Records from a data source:
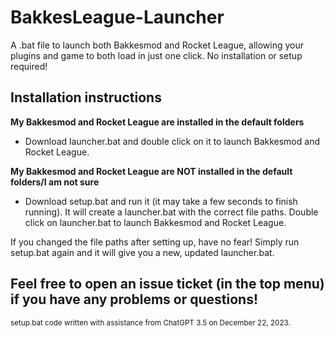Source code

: # BakkesLeague-Launcher
A .bat file to launch both Bakkesmod and Rocket League, allowing your plugins and game to both load in just one click. No installation or setup required!

## Installation instructions
**My Bakkesmod and Rocket League are installed in the default folders**
* Download launcher.bat and double click on it to launch Bakkesmod and Rocket League.

**My Bakkesmod and Rocket League are NOT installed in the default folders/I am not sure**
* Download setup.bat and run it (it may take a few seconds to finish running). It will create a launcher.bat with the correct file paths. Double click on launcher.bat to launch Bakkesmod and Rocket League.

If you changed the file paths after setting up, have no fear! Simply run setup.bat again and it will give you a new, updated launcher.bat.
## Feel free to open an issue ticket (in the top menu) if you have any problems or questions!

<sub> setup.bat code written with assistance from ChatGPT 3.5 on December 22, 2023. </sub>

TASK REQUIREMENTS:
What you return should be exactly the lines above, starting at the one with "## Installation instructions" and ending at the one with "## Feel free", and nothing else.

EXERCISE RESPONSE:
## Installation instructions
**My Bakkesmod and Rocket League are installed in the default folders**
* Download launcher.bat and double click on it to launch Bakkesmod and Rocket League.

**My Bakkesmod and Rocket League are NOT installed in the default folders/I am not sure**
* Download setup.bat and run it (it may take a few seconds to finish running). It will create a launcher.bat with the correct file paths. Double click on launcher.bat to launch Bakkesmod and Rocket League.

If you changed the file paths after setting up, have no fear! Simply run setup.bat again and it will give you a new, updated launcher.bat.
## Feel free to open an issue ticket (in the top menu) if you have any problems or questions!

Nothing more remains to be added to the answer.